I identified with Mike Wesch’s comment about teaching a required course to learners of different backgrounds and levels of preparation. I teach at a Canadian Community College. Many of my students can be described as non-traditional. I thought I taught a course on how to be a better student, it turns out the course is more about how to be a better person. I have taught this same course back-to-back, often in multiple sections. Every class is different. I have learned one thing. The most important moment for the people in that class are when I stop teaching and allow learning.
One issue that I face is difficulty with assessment. In the game titled “How to be Better Person” everyone starts and ends in different places, so assessments that are content oriented are less useful. In fact so often much of real learning is not visible or externally discernible.
- How can you measure an increase in confidence?
- How do we measure a process of analyzing the pros and cons of risk taking?
- Can you tell when someone is in the process of developing resilience? Sometimes you see it and sometimes you don’t.
I also teach horseback riding, and have for the past 15 years. When I teach riding I focus on the students goals and build their skills towards those goals. I coach, inform, ask questions, and present exercises which allow learning to happen. One great instructor I had along the way told me there are three instructors in the ring: you, the horse and the exercise.
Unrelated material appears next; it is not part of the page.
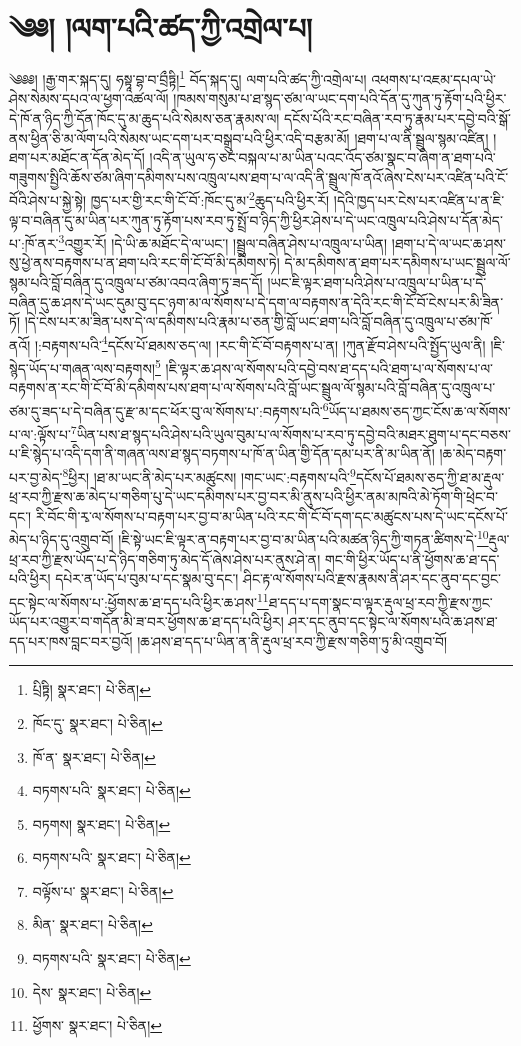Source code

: \setcounter{footnote}{0} 
\chapter{༄༅། །ལག་པའི་ཚད་ཀྱི་འགྲེལ་པ།}༄༅༅། །རྒྱ་གར་སྐད་དུ། ཧསྟཱ་བྷ་བ་བྲྀཏྟི།\footnote{པྲིཏྟི།  སྣར་ཐང་།  པེ་ཅིན། } བོད་སྐད་དུ། ལག་པའི་ཚད་ཀྱི་འགྲེལ་པ། འཕགས་པ་འཇམ་དཔལ་ཡེ་ཤེས་སེམས་དཔའ་ལ་ཕྱག་འཚལ་ལོ། །ཁམས་གསུམ་པ་ཐ་སྙད་ཙམ་ལ་ཡང་དག་པའི་དོན་དུ་ཀུན་ཏུ་རྟོག་པའི་ཕྱིར་དེ་ཁོ་ན་ཉིད་ཀྱི་དོན་ཁོང་དུ་མ་ཆུད་པའི་སེམས་ཅན་རྣམས་ལ། དངོས་པོའི་རང་བཞིན་རབ་ཏུ་རྣམ་པར་དབྱེ་བའི་སྒོ་ནས་ཕྱིན་ཅི་མ་ལོག་པའི་སེམས་ཡང་དག་པར་བསྒྲུབ་པའི་ཕྱིར་འདི་བརྩམ་མོ། །ཐག་པ་ལ་ནི་སྦྲུལ་སྙམ་འཛིན། །ཐག་པར་མཐོང་ན་དོན་མེད་དོ། །འདི་ན་ཡུལ་ཧ་ཅང་བསྐལ་པ་མ་ཡིན་པའང་འོད་ཙམ་སྣང་བ་ཞིག་ན་ཐག་པའི་གཟུགས་སྤྱིའི་ཆོས་ཙམ་ཞིག་དམིགས་པས་འཁྲུལ་པས་ཐག་པ་ལ་འདི་ནི་སྦྲུལ་ཁོ་ནའོ་ཞེས་ངེས་པར་འཛིན་པའི་ངོ་བོའི་ཤེས་པ་སྐྱེ་སྟེ། ཁྱད་པར་གྱི་རང་གི་ངོ་བོ་:ཁོང་དུ་མ་\footnote{ཁོང་དུ་  སྣར་ཐང་།  པེ་ཅིན། }ཆུད་པའི་ཕྱིར་རོ། །དེའི་ཁྱད་པར་ངེས་པར་འཛིན་པ་ན་ཇི་ལྟ་བ་བཞིན་དུ་མ་ཡིན་པར་ཀུན་ཏུ་རྟོག་པས་རབ་ཏུ་སྤྲོ་བ་ཉིད་ཀྱི་ཕྱིར་ཤེས་པ་དེ་ཡང་འཁྲུལ་པའི་ཤེས་པ་དོན་མེད་པ་:ཁོ་ནར་\footnote{ཁོ་ན་  སྣར་ཐང་།  པེ་ཅིན། }འགྱུར་རོ། །དེ་ཡི་ཆ་མཐོང་དེ་ལ་ཡང་། །སྦྲུལ་བཞིན་ཤེས་པ་འཁྲུལ་པ་ཡིན། །ཐག་པ་དེ་ལ་ཡང་ཆ་ཤས་སུ་ཕྱེ་ནས་བརྟགས་པ་ན་ཐག་པའི་རང་གི་ངོ་བོ་མི་དམིགས་ཏེ། དེ་མ་དམིགས་ན་ཐག་པར་དམིགས་པ་ཡང་སྦྲུལ་ལོ་སྙམ་པའི་བློ་བཞིན་དུ་འཁྲུལ་པ་ཙམ་འབའ་ཞིག་ཏུ་ཟད་དོ། །ཡང་ཇི་ལྟར་ཐག་པའི་ཤེས་པ་འཁྲུལ་པ་ཡིན་པ་དེ་བཞིན་དུ་ཆ་ཤས་དེ་ཡང་དུམ་བུ་དང་ཉག་མ་ལ་སོགས་པ་དེ་དག་ལ་བརྟགས་ན་དེའི་རང་གི་ངོ་བོ་ངེས་པར་མི་ཟིན་ཏོ། །དེ་ངེས་པར་མ་ཟིན་པས་དེ་ལ་དམིགས་པའི་རྣམ་པ་ཅན་གྱི་བློ་ཡང་ཐག་པའི་བློ་བཞིན་དུ་འཁྲུལ་པ་ཙམ་ཁོ་ནའོ། །:བརྟགས་པའི་\footnote{བཏགས་པའི་  སྣར་ཐང་།  པེ་ཅིན། }དངོས་པོ་ཐམས་ཅད་ལ། །རང་གི་ངོ་བོ་བརྟགས་པ་ན། །ཀུན་རྫོབ་ཤེས་པའི་སྤྱོད་ཡུལ་ནི། །ཇི་སྙེད་ཡོད་པ་གཞན་ལས་བརྟགས།\footnote{བཏགས།  སྣར་ཐང་།  པེ་ཅིན། } །ཇི་ལྟར་ཆ་ཤས་ལ་སོགས་པའི་དབྱེ་བས་ཐ་དད་པའི་ཐག་པ་ལ་སོགས་པ་ལ་བརྟགས་ན་རང་གི་ངོ་བོ་མི་དམིགས་པས་ཐག་པ་ལ་སོགས་པའི་བློ་ཡང་སྦྲུལ་ལོ་སྙམ་པའི་བློ་བཞིན་དུ་འཁྲུལ་པ་ཙམ་དུ་ཟད་པ་དེ་བཞིན་དུ་རྫ་མ་དང་ཕོར་བུ་ལ་སོགས་པ་:བརྟགས་པའི་\footnote{བཏགས་པའི་  སྣར་ཐང་།  པེ་ཅིན། }ཡོད་པ་ཐམས་ཅད་ཀྱང་ངོས་ཆ་ལ་སོགས་པ་ལ་:ལྟོས་པ་\footnote{བལྟོས་པ་  སྣར་ཐང་།  པེ་ཅིན། }ཡིན་པས་ཐ་སྙད་པའི་ཤེས་པའི་ཡུལ་བུམ་པ་ལ་སོགས་པ་རབ་ཏུ་དབྱེ་བའི་མཐར་ཐུག་པ་དང་བཅས་པ་ཇི་སྙེད་པ་འདི་དག་ནི་གཞན་ལས་ཐ་སྙད་བཏགས་པ་ཁོ་ན་ཡིན་གྱི་དོན་དམ་པར་ནི་མ་ཡིན་ནོ། །ཆ་མེད་བརྟག་པར་བྱ་མེད་\footnote{མིན་  སྣར་ཐང་།  པེ་ཅིན། }ཕྱིར། །ཐ་མ་ཡང་ནི་མེད་པར་མཚུངས། །གང་ཡང་:བརྟགས་པའི་\footnote{བཏགས་པའི་  སྣར་ཐང་།  པེ་ཅིན། }དངོས་པོ་ཐམས་ཅད་ཀྱི་ཐ་མ་རྡུལ་ཕྲ་རབ་ཀྱི་རྫས་ཆ་མེད་པ་གཅིག་པུ་དེ་ཡང་དམིགས་པར་བྱ་བར་མི་ནུས་པའི་ཕྱིར་ནམ་མཁའི་མེ་ཏོག་གི་ཕྲེང་བ་དང་། རི་བོང་གི་རྭ་ལ་སོགས་པ་བརྟག་པར་བྱ་བ་མ་ཡིན་པའི་རང་གི་ངོ་བོ་དག་དང་མཚུངས་པས་དེ་ཡང་དངོས་པོ་མེད་པ་ཉིད་དུ་འགྲུབ་བོ། །ཇི་སྟེ་ཡང་ཇི་ལྟར་ན་བརྟག་པར་བྱ་བ་མ་ཡིན་པའི་མཚན་ཉིད་ཀྱི་གཏན་ཚིགས་དེ་\footnote{དེས་  སྣར་ཐང་།  པེ་ཅིན། }རྡུལ་ཕྲ་རབ་ཀྱི་རྫས་ཡོད་པ་དེ་ཉིད་གཅིག་ཏུ་མེད་དོ་ཞེས་ཤེས་པར་ནུས་ཤེ་ན། གང་གི་ཕྱིར་ཡོད་པ་ནི་ཕྱོགས་ཆ་ཐ་དད་པའི་ཕྱིར། དཔེར་ན་ཡོད་པ་བུམ་པ་དང་སྣམ་བུ་དང་། ཤིང་རྟ་ལ་སོགས་པའི་རྫས་རྣམས་ནི་ཤར་དང་ནུབ་དང་བྱང་དང་སྟེང་ལ་སོགས་པ་:ཕྱོགས་ཆ་ཐ་དད་པའི་ཕྱིར་ཆ་ཤས་\footnote{ཕྱོགས་  སྣར་ཐང་།  པེ་ཅིན། }ཐ་དད་པ་དག་སྣང་བ་ལྟར་རྡུལ་ཕྲ་རབ་ཀྱི་རྫས་ཀྱང་ཡོད་པར་འགྱུར་བ་གདོན་མི་ཟ་བར་ཕྱོགས་ཆ་ཐ་དད་པའི་ཕྱིར། ཤར་དང་ནུབ་དང་སྟེང་ལ་སོགས་པའི་ཆ་ཤས་ཐ་དད་པར་ཁས་བླང་བར་བྱའོ། །ཆ་ཤས་ཐ་དད་པ་ཡིན་ན་ནི་རྡུལ་ཕྲ་རབ་ཀྱི་རྫས་གཅིག་ཏུ་མི་འགྲུབ་བོ།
I think the student should also be included.
One technique I use in both riding and post-secondary teaching is Bloom’s Mastery learning http://www.education.com/reference/article/mastery-learning/ . The technique of providing feedback and the opportunity to try exercises again. It works. However it is also a lot of work, and I don’t know if it is scalable on the level of an Open Course.
One question I have is how to get that feel of coaching into a more scalable form?